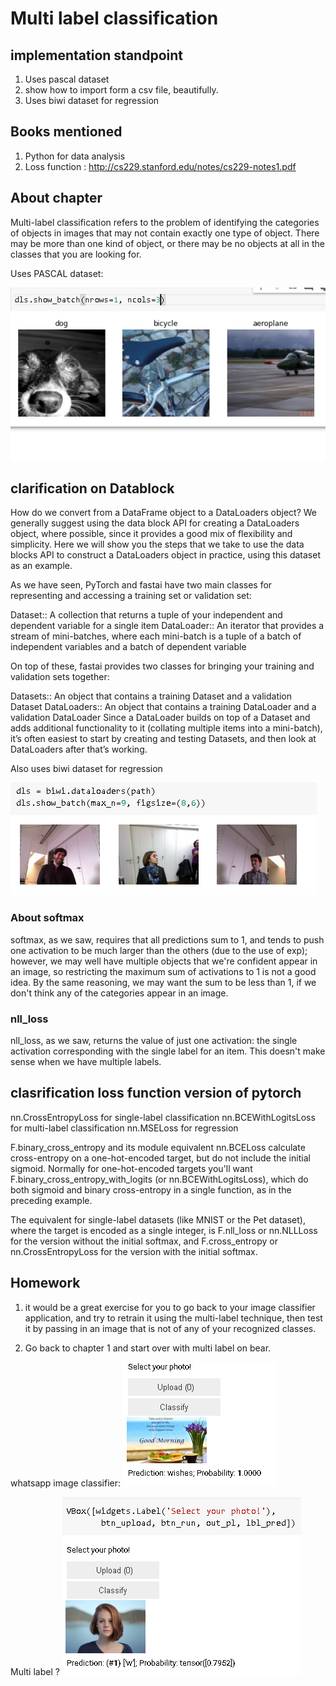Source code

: # Multi label classification

## implementation standpoint

1. Uses pascal dataset
1. show how to import form a csv file, beautifully.
1. Uses biwi dataset for regression

## Books mentioned

1. Python for data analysis
2. Loss function : <http://cs229.stanford.edu/notes/cs229-notes1.pdf>

## About chapter

Multi-label classification refers to the problem of identifying the categories of objects in images that may not contain exactly one type of object. There may be more than one kind of object, or there may be no objects at all in the classes that you are looking for.

Uses PASCAL dataset:

![pascal dataset](pascal.png)

## clarification on Datablock

How do we convert from a DataFrame object to a DataLoaders object? We generally suggest using the data block API for creating a DataLoaders object, where possible, since it provides a good mix of flexibility and simplicity. Here we will show you the steps that we take to use the data blocks API to construct a DataLoaders object in practice, using this dataset as an example.

As we have seen, PyTorch and fastai have two main classes for representing and accessing a training set or validation set:

Dataset:: A collection that returns a tuple of your independent and dependent variable for a single item
DataLoader:: An iterator that provides a stream of mini-batches, where each mini-batch is a tuple of a batch of independent variables and a batch of dependent variable

On top of these, fastai provides two classes for bringing your training and validation sets together:

Datasets:: An object that contains a training Dataset and a validation Dataset
DataLoaders:: An object that contains a training DataLoader and a validation DataLoader
Since a DataLoader builds on top of a Dataset and adds additional functionality to it (collating multiple items into a mini-batch), it’s often easiest to start by creating and testing Datasets, and then look at DataLoaders after that’s working.

Also uses biwi dataset for regression

![biwi](biwi.png)

### About softmax

softmax, as we saw, requires that all predictions sum to 1, and tends to push one activation to be much larger than the others (due to the use of exp); however, we may well have multiple objects that we're confident appear in an image, so restricting the maximum sum of activations to 1 is not a good idea. By the same reasoning, we may want the sum to be less than 1, if we don't think any of the categories appear in an image.

### nll_loss

nll_loss, as we saw, returns the value of just one activation: the single activation corresponding with the single label for an item. This doesn't make sense when we have multiple labels.

## clasrification loss function version of pytorch

nn.CrossEntropyLoss for single-label classification
nn.BCEWithLogitsLoss for multi-label classification
nn.MSELoss for regression

F.binary_cross_entropy and its module equivalent nn.BCELoss calculate cross-entropy on a one-hot-encoded target, but do not include the initial sigmoid. Normally for one-hot-encoded targets you'll want F.binary_cross_entropy_with_logits (or nn.BCEWithLogitsLoss), which do both sigmoid and binary cross-entropy in a single function, as in the preceding example.

The equivalent for single-label datasets (like MNIST or the Pet dataset), where the target is encoded as a single integer, is F.nll_loss or nn.NLLLoss for the version without the initial softmax, and F.cross_entropy or nn.CrossEntropyLoss for the version with the initial softmax.

## Homework

1. it would be a great exercise for you to go back to your image classifier application, and try to retrain it using the multi-label technique, then test it by passing in an image that is not of any of your recognized classes.

1. Go back to chapter 1 and start over with multi label on bear.

whatsapp image classifier:
![whatsapp](whatsapp_image_classifier.png)

Multi label ?
![whatsapp_multi](whatsapp_multi.png)
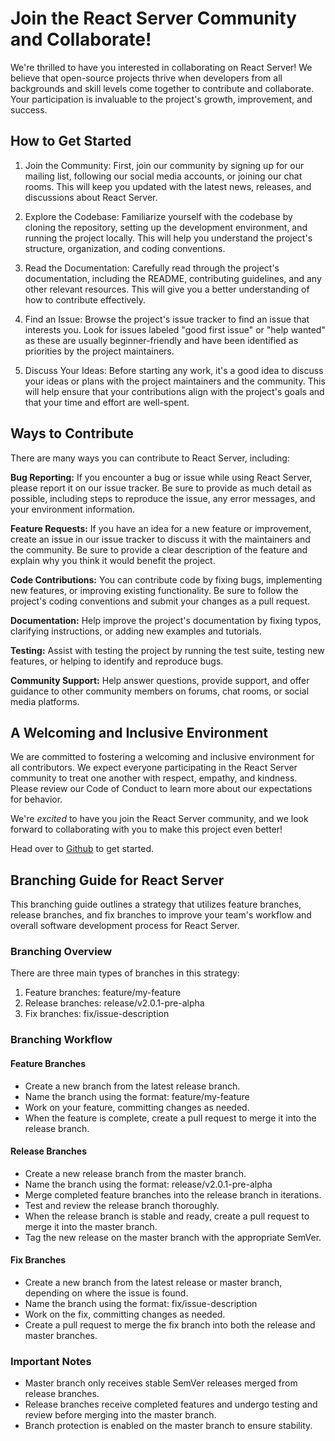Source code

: # Join the React Server Community and Collaborate!
We're thrilled to have you interested in collaborating on React Server! We believe that open-source projects thrive when developers from all backgrounds and skill levels come together to contribute and collaborate. Your participation is invaluable to the project's growth, improvement, and success.

## How to Get Started
1. Join the Community: First, join our community by signing up for our mailing list, following our social media accounts, or joining our chat rooms. This will keep you updated with the latest news, releases, and discussions about React Server.

2. Explore the Codebase: Familiarize yourself with the codebase by cloning the repository, setting up the development environment, and running the project locally. This will help you understand the project's structure, organization, and coding conventions.

3. Read the Documentation: Carefully read through the project's documentation, including the README, contributing guidelines, and any other relevant resources. This will give you a better understanding of how to contribute effectively.

4. Find an Issue: Browse the project's issue tracker to find an issue that interests you. Look for issues labeled "good first issue" or "help wanted" as these are usually beginner-friendly and have been identified as priorities by the project maintainers.

5. Discuss Your Ideas: Before starting any work, it's a good idea to discuss your ideas or plans with the project maintainers and the community. This will help ensure that your contributions align with the project's goals and that your time and effort are well-spent.

## Ways to Contribute
There are many ways you can contribute to React Server, including:

**Bug Reporting:** If you encounter a bug or issue while using React Server, please report it on our issue tracker. Be sure to provide as much detail as possible, including steps to reproduce the issue, any error messages, and your environment information.

**Feature Requests:** If you have an idea for a new feature or improvement, create an issue in our issue tracker to discuss it with the maintainers and the community. Be sure to provide a clear description of the feature and explain why you think it would benefit the project.

**Code Contributions:** You can contribute code by fixing bugs, implementing new features, or improving existing functionality. Be sure to follow the project's coding conventions and submit your changes as a pull request.

**Documentation:** Help improve the project's documentation by fixing typos, clarifying instructions, or adding new examples and tutorials.

**Testing:** Assist with testing the project by running the test suite, testing new features, or helping to identify and reproduce bugs.

**Community Support:** Help answer questions, provide support, and offer guidance to other community members on forums, chat rooms, or social media platforms.

## A Welcoming and Inclusive Environment
We are committed to fostering a welcoming and inclusive environment for all contributors. We expect everyone participating in the React Server community to treat one another with respect, empathy, and kindness. Please review our Code of Conduct to learn more about our expectations for behavior.

We're *excited* to have you join the React Server community, and we look forward to collaborating with you to make this project even better!

Head over to [Github](https://github.com/state-less/react-server) to get started.

## Branching Guide for React Server

This branching guide outlines a strategy that utilizes feature branches, release branches, and fix branches to improve your team's workflow and overall software development process for React Server.

### Branching Overview

There are three main types of branches in this strategy:

1. Feature branches: feature/my-feature
2. Release branches: release/v2.0.1-pre-alpha
3. Fix branches: fix/issue-description

### Branching Workflow

#### Feature Branches

- Create a new branch from the latest release branch.
- Name the branch using the format: feature/my-feature
- Work on your feature, committing changes as needed.
- When the feature is complete, create a pull request to merge it into the release branch.

#### Release Branches

- Create a new release branch from the master branch.
- Name the branch using the format: release/v2.0.1-pre-alpha
- Merge completed feature branches into the release branch in iterations.
- Test and review the release branch thoroughly.
- When the release branch is stable and ready, create a pull request to merge it into the master branch.
- Tag the new release on the master branch with the appropriate SemVer.

#### Fix Branches

- Create a new branch from the latest release or master branch, depending on where the issue is found.
- Name the branch using the format: fix/issue-description
- Work on the fix, committing changes as needed.
- Create a pull request to merge the fix branch into both the release and master branches.

### Important Notes

- Master branch only receives stable SemVer releases merged from release branches.
- Release branches receive completed features and undergo testing and review before merging into the master branch.
- Branch protection is enabled on the master branch to ensure stability.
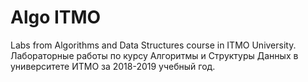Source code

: # Algo ITMO
Labs from Algorithms and Data Structures course in ITMO University.
Лабораторные работы по курсу Алгоритмы и Структуры Данных в университете ИТМО за 2018-2019 учебный год.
--------------------------------
■ **WORK TO BE COMPLETED**:
Leaving out only the pictures, reproduce the listing exactly.

■ **SOLUTION FOR THIS TASK**:
Source code

: # Multi label classification

## implementation standpoint

1. Uses pascal dataset
1. show how to import form a csv file, beautifully.
1. Uses biwi dataset for regression

## Books mentioned

1. Python for data analysis
2. Loss function : <http://cs229.stanford.edu/notes/cs229-notes1.pdf>

## About chapter

Multi-label classification refers to the problem of identifying the categories of objects in images that may not contain exactly one type of object. There may be more than one kind of object, or there may be no objects at all in the classes that you are looking for.

Uses PASCAL dataset:

![pascal dataset](pascal.png)

## clarification on Datablock

How do we convert from a DataFrame object to a DataLoaders object? We generally suggest using the data block API for creating a DataLoaders object, where possible, since it provides a good mix of flexibility and simplicity. Here we will show you the steps that we take to use the data blocks API to construct a DataLoaders object in practice, using this dataset as an example.

As we have seen, PyTorch and fastai have two main classes for representing and accessing a training set or validation set:

Dataset:: A collection that returns a tuple of your independent and dependent variable for a single item
DataLoader:: An iterator that provides a stream of mini-batches, where each mini-batch is a tuple of a batch of independent variables and a batch of dependent variable

On top of these, fastai provides two classes for bringing your training and validation sets together:

Datasets:: An object that contains a training Dataset and a validation Dataset
DataLoaders:: An object that contains a training DataLoader and a validation DataLoader
Since a DataLoader builds on top of a Dataset and adds additional functionality to it (collating multiple items into a mini-batch), it’s often easiest to start by creating and testing Datasets, and then look at DataLoaders after that’s working.

Also uses biwi dataset for regression

![biwi](biwi.png)

### About softmax

softmax, as we saw, requires that all predictions sum to 1, and tends to push one activation to be much larger than the others (due to the use of exp); however, we may well have multiple objects that we're confident appear in an image, so restricting the maximum sum of activations to 1 is not a good idea. By the same reasoning, we may want the sum to be less than 1, if we don't think any of the categories appear in an image.

### nll_loss

nll_loss, as we saw, returns the value of just one activation: the single activation corresponding with the single label for an item. This doesn't make sense when we have multiple labels.

## clasrification loss function version of pytorch

nn.CrossEntropyLoss for single-label classification
nn.BCEWithLogitsLoss for multi-label classification
nn.MSELoss for regression

F.binary_cross_entropy and its module equivalent nn.BCELoss calculate cross-entropy on a one-hot-encoded target, but do not include the initial sigmoid. Normally for one-hot-encoded targets you'll want F.binary_cross_entropy_with_logits (or nn.BCEWithLogitsLoss), which do both sigmoid and binary cross-entropy in a single function, as in the preceding example.

The equivalent for single-label datasets (like MNIST or the Pet dataset), where the target is encoded as a single integer, is F.nll_loss or nn.NLLLoss for the version without the initial softmax, and F.cross_entropy or nn.CrossEntropyLoss for the version with the initial softmax.

## Homework

1. it would be a great exercise for you to go back to your image classifier application, and try to retrain it using the multi-label technique, then test it by passing in an image that is not of any of your recognized classes.

1. Go back to chapter 1 and start over with multi label on bear.

whatsapp image classifier:
![whatsapp](whatsapp_image_classifier.png)

Multi label ?
![whatsapp_multi](whatsapp_multi.png)
Source code

: # Join the React Server Community and Collaborate!
We're thrilled to have you interested in collaborating on React Server! We believe that open-source projects thrive when developers from all backgrounds and skill levels come together to contribute and collaborate. Your participation is invaluable to the project's growth, improvement, and success.

## How to Get Started
1. Join the Community: First, join our community by signing up for our mailing list, following our social media accounts, or joining our chat rooms. This will keep you updated with the latest news, releases, and discussions about React Server.

2. Explore the Codebase: Familiarize yourself with the codebase by cloning the repository, setting up the development environment, and running the project locally. This will help you understand the project's structure, organization, and coding conventions.

3. Read the Documentation: Carefully read through the project's documentation, including the README, contributing guidelines, and any other relevant resources. This will give you a better understanding of how to contribute effectively.

4. Find an Issue: Browse the project's issue tracker to find an issue that interests you. Look for issues labeled "good first issue" or "help wanted" as these are usually beginner-friendly and have been identified as priorities by the project maintainers.

5. Discuss Your Ideas: Before starting any work, it's a good idea to discuss your ideas or plans with the project maintainers and the community. This will help ensure that your contributions align with the project's goals and that your time and effort are well-spent.

## Ways to Contribute
There are many ways you can contribute to React Server, including:

**Bug Reporting:** If you encounter a bug or issue while using React Server, please report it on our issue tracker. Be sure to provide as much detail as possible, including steps to reproduce the issue, any error messages, and your environment information.

**Feature Requests:** If you have an idea for a new feature or improvement, create an issue in our issue tracker to discuss it with the maintainers and the community. Be sure to provide a clear description of the feature and explain why you think it would benefit the project.

**Code Contributions:** You can contribute code by fixing bugs, implementing new features, or improving existing functionality. Be sure to follow the project's coding conventions and submit your changes as a pull request.

**Documentation:** Help improve the project's documentation by fixing typos, clarifying instructions, or adding new examples and tutorials.

**Testing:** Assist with testing the project by running the test suite, testing new features, or helping to identify and reproduce bugs.

**Community Support:** Help answer questions, provide support, and offer guidance to other community members on forums, chat rooms, or social media platforms.

## A Welcoming and Inclusive Environment
We are committed to fostering a welcoming and inclusive environment for all contributors. We expect everyone participating in the React Server community to treat one another with respect, empathy, and kindness. Please review our Code of Conduct to learn more about our expectations for behavior.

We're *excited* to have you join the React Server community, and we look forward to collaborating with you to make this project even better!

Head over to [Github](https://github.com/state-less/react-server) to get started.

## Branching Guide for React Server

This branching guide outlines a strategy that utilizes feature branches, release branches, and fix branches to improve your team's workflow and overall software development process for React Server.

### Branching Overview

There are three main types of branches in this strategy:

1. Feature branches: feature/my-feature
2. Release branches: release/v2.0.1-pre-alpha
3. Fix branches: fix/issue-description

### Branching Workflow

#### Feature Branches

- Create a new branch from the latest release branch.
- Name the branch using the format: feature/my-feature
- Work on your feature, committing changes as needed.
- When the feature is complete, create a pull request to merge it into the release branch.

#### Release Branches

- Create a new release branch from the master branch.
- Name the branch using the format: release/v2.0.1-pre-alpha
- Merge completed feature branches into the release branch in iterations.
- Test and review the release branch thoroughly.
- When the release branch is stable and ready, create a pull request to merge it into the master branch.
- Tag the new release on the master branch with the appropriate SemVer.

#### Fix Branches

- Create a new branch from the latest release or master branch, depending on where the issue is found.
- Name the branch using the format: fix/issue-description
- Work on the fix, committing changes as needed.
- Create a pull request to merge the fix branch into both the release and master branches.

### Important Notes

- Master branch only receives stable SemVer releases merged from release branches.
- Release branches receive completed features and undergo testing and review before merging into the master branch.
- Branch protection is enabled on the master branch to ensure stability.
Source code

: # Algo ITMO
Labs from Algorithms and Data Structures course in ITMO University.
Лабораторные работы по курсу Алгоритмы и Структуры Данных в университете ИТМО за 2018-2019 учебный год.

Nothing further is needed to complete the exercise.